I don't imagine, can't imagine, Jesus standing next to the switch of Ol' Sparky and telling some convicted murderer, "You gonna ride the lightning, son!''
On the other hand, I'm a capitalist. Yet in the early church, at least according to Acts 4:32-36, believers were a bunch of hippie communists, who claimed no possessions of their own and shared everything, selling land and houses and putting it all in one big pot. And woe betide the couple who tried to keep a little something for themselves, as Ananias and Sapphira found out right before they were struck dead.
So whatever your positions on the various issues of the day, you're gonna have to squint hard and fudge some passage of the Bible somewhere.

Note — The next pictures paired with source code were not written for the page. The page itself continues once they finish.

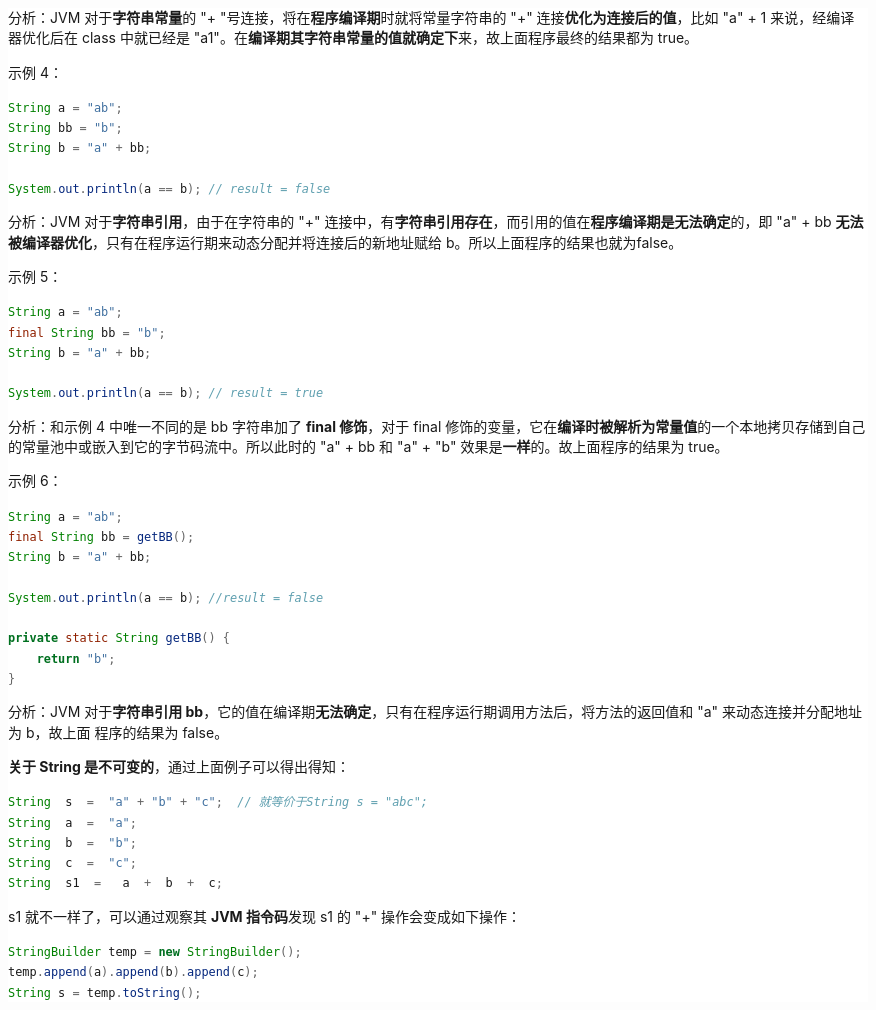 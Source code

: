 分析：JVM 对于**字符串常量**的 "+ "号连接，将在**程序编译期**时就将常量字符串的 "+" 连接**优化为连接后的值**，比如 "a" + 1 来说，经编译器优化后在 class 中就已经是 "a1"。在**编译期其字符串常量的值就确定下**来，故上面程序最终的结果都为 true。

示例 4：

```java
String a = "ab";
String bb = "b";
String b = "a" + bb;

System.out.println(a == b); // result = false
```

分析：JVM 对于**字符串引用**，由于在字符串的 "+" 连接中，有**字符串引用存在**，而引用的值在**程序编译期是无法确定**的，即 "a" + bb **无法被编译器优化**，只有在程序运行期来动态分配并将连接后的新地址赋给 b。所以上面程序的结果也就为false。

示例 5：

```java
String a = "ab";
final String bb = "b";
String b = "a" + bb;

System.out.println(a == b); // result = true
```

分析：和示例 4 中唯一不同的是 bb 字符串加了 **final 修饰**，对于 final 修饰的变量，它在**编译时被解析为常量值**的一个本地拷贝存储到自己的常量池中或嵌入到它的字节码流中。所以此时的 "a" + bb 和 "a" + "b" 效果是**一样**的。故上面程序的结果为 true。

示例 6：

```java
String a = "ab";
final String bb = getBB();
String b = "a" + bb;

System.out.println(a == b); //result = false

private static String getBB() {  
    return "b";  
}
```

分析：JVM 对于**字符串引用 bb**，它的值在编译期**无法确定**，只有在程序运行期调用方法后，将方法的返回值和 "a" 来动态连接并分配地址为 b，故上面 程序的结果为 false。

**关于 String 是不可变的**，通过上面例子可以得出得知：

```java
String  s  =  "a" + "b" + "c";  // 就等价于String s = "abc";
String  a  =  "a";
String  b  =  "b";
String  c  =  "c";
String  s1  =   a  +  b  +  c;
```

s1 就不一样了，可以通过观察其 **JVM 指令码**发现 s1 的 "+" 操作会变成如下操作：

```java
StringBuilder temp = new StringBuilder();
temp.append(a).append(b).append(c);
String s = temp.toString();
```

But onto other, more mundane matters.
On Saturday, I received in the mail a notice that I had whizzed past a toll both on the Atlantic City Express on June 16, at 9-something in the A.M. and owed somebody 25 cents for the toll and 25 smackers for the offense.
A couple of things here: I wasn't on the Atlantic City Expressway on the day in question and haven't been on the Atlantic City Expressway in more than a year. Strangely enough, I actually know where I was on the morning in question and I have witnesses.
The smoking gun evidence was a photo of my alleged transgression. a photo whose clarity makes convenience store security cams look like Academy Award winning cinematography. But it is clear that the offending vehicle was a pick-up truck and I don't own a pick-up truck.
I called the number on the ticket, expecting to enter a Kafkaesque world wherein my car would be impounded and my liberty denied as I tried to prove in vain my innocence. I saw clearly that this would take years to settle and years off my life.
Well I talked to a woman, explained the deal and was promptly told to disregard the notice.
Just like that. Easy as pie.
Maybe too easy.
Now I'm waiting for the other shoe to drop.
And the question is, should I be worried?